[Collected data]

---+---

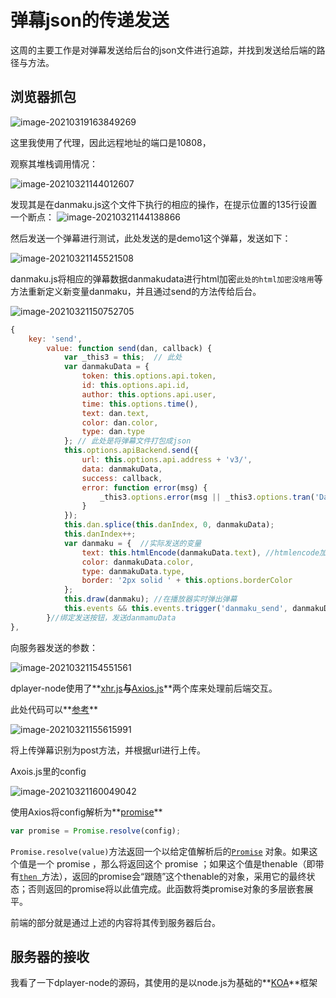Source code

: # 弹幕json的传递发送

这周的主要工作是对弹幕发送给后台的json文件进行追踪，并找到发送给后端的路径与方法。

## 浏览器抓包

![image-20210319163849269](https://cdn.jsdelivr.net/gh/nickmxxx/pic-bed/img/image-20210319163849269.png)

这里我使用了代理，因此远程地址的端口是10808，

观察其堆栈调用情况：

![image-20210321144012607](https://cdn.jsdelivr.net/gh/nickmxxx/pic-bed/img/image-20210321144012607.png)

发现其是在danmaku.js这个文件下执行的相应的操作，在提示位置的135行设置一个断点： 		![image-20210321144138866](https://cdn.jsdelivr.net/gh/nickmxxx/pic-bed/img/image-20210321144138866.png)

然后发送一个弹幕进行测试，此处发送的是demo1这个弹幕，发送如下：

![image-20210321145521508](https://cdn.jsdelivr.net/gh/nickmxxx/pic-bed/img/image-20210321145521508.png)

danmaku.js将相应的弹幕数据danmakudata进行html加密``此处的html加密没啥用``等方法重新定义新变量danmaku，并且通过send的方法传给后台。

![image-20210321150752705](https://cdn.jsdelivr.net/gh/nickmxxx/pic-bed/img/image-20210321150752705.png)

```javascript
{
    key: 'send',
        value: function send(dan, callback) {
            var _this3 = this;	// 此处
            var danmakuData = {
                token: this.options.api.token,
                id: this.options.api.id,
                author: this.options.api.user,
                time: this.options.time(),
                text: dan.text,
                color: dan.color,
                type: dan.type
            }; // 此处是将弹幕文件打包成json
            this.options.apiBackend.send({
                url: this.options.api.address + 'v3/',
                data: danmakuData,
                success: callback,
                error: function error(msg) {
                    _this3.options.error(msg || _this3.options.tran('Danmaku send failed'));
                }
            });
            this.dan.splice(this.danIndex, 0, danmakuData);
            this.danIndex++;
            var danmaku = {  //实际发送的变量
                text: this.htmlEncode(danmakuData.text), //htmlencode加密，但没什么卵用，还是明文
                color: danmakuData.color,
                type: danmakuData.type,
                border: '2px solid ' + this.options.borderColor
            };
            this.draw(danmaku); //在播放器实时弹出弹幕
            this.events && this.events.trigger('danmaku_send', danmakuData);
        }//绑定发送按钮，发送danmamuData
},
```

向服务器发送的参数：

![image-20210321154551561](https://cdn.jsdelivr.net/gh/nickmxxx/pic-bed/img/image-20210321154551561.png)

dplayer-node使用了**[xhr.js](https://developer.mozilla.org/zh-CN/docs/Web/API/XMLHttpRequest)**与**[Axios.js](http://www.axios-js.com/zh-cn/docs/index.html)**两个库来处理前后端交互。

此处代码可以**[参考](https://zhuanlan.zhihu.com/p/37962469)**

![image-20210321155615991](https://cdn.jsdelivr.net/gh/nickmxxx/pic-bed/img/image-20210321155615991.png)

将上传弹幕识别为post方法，并根据url进行上传。

Axois.js里的config

![image-20210321160049042](https://cdn.jsdelivr.net/gh/nickmxxx/pic-bed/img/image-20210321160049042.png)

使用Axios将config解析为**[promise](https://developer.mozilla.org/zh-CN/docs/Web/JavaScript/Reference/Global_Objects/Promise)**

```javascript
var promise = Promise.resolve(config);
```

`Promise.resolve(value)`方法返回一个以给定值解析后的[`Promise`](https://developer.mozilla.org/zh-CN/docs/Web/JavaScript/Reference/Global_Objects/Promise) 对象。如果这个值是一个 promise ，那么将返回这个 promise ；如果这个值是thenable（即带有[`then `](https://developer.mozilla.org/zh-CN/docs/Web/JavaScript/Reference/Global_Objects/Promise/then)方法），返回的promise会“跟随”这个thenable的对象，采用它的最终状态；否则返回的promise将以此值完成。此函数将类promise对象的多层嵌套展平。

前端的部分就是通过上述的内容将其传到服务器后台。

## 服务器的接收

我看了一下dplayer-node的源码，其使用的是以node.js为基础的**[KOA](https://blog.csdn.net/qq_43389371/article/details/113614934)**框架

---+---

§ **Try it**:
The answer should hold exactly the lines running from the one with "使用Axios将config" to the final line of the data, both ends counted.

§ **Answer area**:
使用Axios将config解析为**[promise](https://developer.mozilla.org/zh-CN/docs/Web/JavaScript/Reference/Global_Objects/Promise)**

```javascript
var promise = Promise.resolve(config);
```

`Promise.resolve(value)`方法返回一个以给定值解析后的[`Promise`](https://developer.mozilla.org/zh-CN/docs/Web/JavaScript/Reference/Global_Objects/Promise) 对象。如果这个值是一个 promise ，那么将返回这个 promise ；如果这个值是thenable（即带有[`then `](https://developer.mozilla.org/zh-CN/docs/Web/JavaScript/Reference/Global_Objects/Promise/then)方法），返回的promise会“跟随”这个thenable的对象，采用它的最终状态；否则返回的promise将以此值完成。此函数将类promise对象的多层嵌套展平。

前端的部分就是通过上述的内容将其传到服务器后台。

## 服务器的接收

我看了一下dplayer-node的源码，其使用的是以node.js为基础的**[KOA](https://blog.csdn.net/qq_43389371/article/details/113614934)**框架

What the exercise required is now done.